- Required action
Nothing but a verbatim copy of the data, minus the images, should be returned.

- Dataset entries
»»

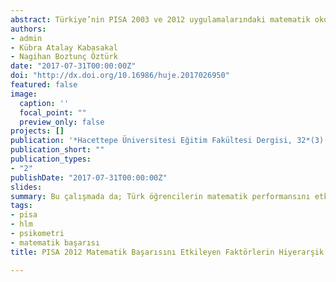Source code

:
 ```yaml
---
abstract: Türkiye’nin PISA 2003 ve 2012 uygulamalarındaki matematik okuryazarlığı performansı incelendiğinde; iki uygulama arasında yaklaşık 25 puanlık bir artışa sahip olduğu görülmektedir. Bu artışa rağmen matematik performansının OECD ortalamasının altında yer alması, Türk öğrencilerinin matematik performansını etkileyen faktörlerin neler olduğunun belirlenmesi ihtiyacını doğurmaktadır. Bu çalışmada da; Türk öğrencilerin matematik performansını etkileyen öğrenci ve okul düzeyindeki faktörlerin incelenmesi amaçlanmıştır. PISA 2012 Türkiye örneklemini 170 okuldan 4848 öğrenci oluşturmuştur. İki düzeyli hiyerarşik lineer modelin varsayımların incelenmesi sonucunda; çalışmaya 128 okuldan 4236 öğrencinin verileri analize dâhil edilmiştir. Çalışmanın sonuçlarına göre; matematik başarısındaki değişiminin %64’ü okullar arasındaki farklılıklardan oluşmaktadır. Matematiğe yönelik tutumlar ile ilişkili olan değişkenlerin matematik başarısı üzerine önemli etkileri olduğu bulunmuştur. Analizde ele alınan değişkenler kontrol edildikten sonra, matematik öz yeterliliğinin matematik başarısı üzerinde en çok etkiye sahip olan değişken olmuştur. Okul düzeyinde değişkenlere bakıldığında; matematik öğretmenlerinin oranın, bir okula ait ortalama matematik başarısının güçlü bir yordayıcısı olduğu görülmektedir. Öğrenci-öğretmen oranı ise okul düzeyindeki matematik başarısının tek negatif yordayıcısı olmuştur. Okul düzeyi değişkenleri, ortalama matematik başarısındaki okullar arasındaki farklılığın %44,1’ini açıklamıştır
authors:
- admin
- Kübra Atalay Kabasakal
- Nagihan Boztunç Öztürk
date: "2017-07-31T00:00:00Z"
doi: "http://dx.doi.org/10.16986/huje.2017026950"
featured: false
image:
  caption: ''
  focal_point: ""
  preview_only: false
projects: []
publication: '*Hacettepe Üniversitesi Eğitim Fakültesi Dergisi, 32*(3)'
publication_short: ""
publication_types:
- "2"
publishDate: "2017-07-31T00:00:00Z"
slides: 
summary: Bu çalışmada da; Türk öğrencilerin matematik performansını etkileyen öğrenci ve okul düzeyindeki faktörlerin incelenmesi amaçlanmıştır. 
tags:
- pisa
- hlm
- psikometri
- matematik başarısı
title: PISA 2012 Matematik Başarısını Etkileyen Faktörlerin Hiyerarşik Lineer Model Kullanılarak İncelenmesi

---
```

««

- Finished exercise
Source code

:
 ```yaml
---
abstract: Türkiye’nin PISA 2003 ve 2012 uygulamalarındaki matematik okuryazarlığı performansı incelendiğinde; iki uygulama arasında yaklaşık 25 puanlık bir artışa sahip olduğu görülmektedir. Bu artışa rağmen matematik performansının OECD ortalamasının altında yer alması, Türk öğrencilerinin matematik performansını etkileyen faktörlerin neler olduğunun belirlenmesi ihtiyacını doğurmaktadır. Bu çalışmada da; Türk öğrencilerin matematik performansını etkileyen öğrenci ve okul düzeyindeki faktörlerin incelenmesi amaçlanmıştır. PISA 2012 Türkiye örneklemini 170 okuldan 4848 öğrenci oluşturmuştur. İki düzeyli hiyerarşik lineer modelin varsayımların incelenmesi sonucunda; çalışmaya 128 okuldan 4236 öğrencinin verileri analize dâhil edilmiştir. Çalışmanın sonuçlarına göre; matematik başarısındaki değişiminin %64’ü okullar arasındaki farklılıklardan oluşmaktadır. Matematiğe yönelik tutumlar ile ilişkili olan değişkenlerin matematik başarısı üzerine önemli etkileri olduğu bulunmuştur. Analizde ele alınan değişkenler kontrol edildikten sonra, matematik öz yeterliliğinin matematik başarısı üzerinde en çok etkiye sahip olan değişken olmuştur. Okul düzeyinde değişkenlere bakıldığında; matematik öğretmenlerinin oranın, bir okula ait ortalama matematik başarısının güçlü bir yordayıcısı olduğu görülmektedir. Öğrenci-öğretmen oranı ise okul düzeyindeki matematik başarısının tek negatif yordayıcısı olmuştur. Okul düzeyi değişkenleri, ortalama matematik başarısındaki okullar arasındaki farklılığın %44,1’ini açıklamıştır
authors:
- admin
- Kübra Atalay Kabasakal
- Nagihan Boztunç Öztürk
date: "2017-07-31T00:00:00Z"
doi: "http://dx.doi.org/10.16986/huje.2017026950"
featured: false
image:
  caption: ''
  focal_point: ""
  preview_only: false
projects: []
publication: '*Hacettepe Üniversitesi Eğitim Fakültesi Dergisi, 32*(3)'
publication_short: ""
publication_types:
- "2"
publishDate: "2017-07-31T00:00:00Z"
slides: 
summary: Bu çalışmada da; Türk öğrencilerin matematik performansını etkileyen öğrenci ve okul düzeyindeki faktörlerin incelenmesi amaçlanmıştır. 
tags:
- pisa
- hlm
- psikometri
- matematik başarısı
title: PISA 2012 Matematik Başarısını Etkileyen Faktörlerin Hiyerarşik Lineer Model Kullanılarak İncelenmesi

---
```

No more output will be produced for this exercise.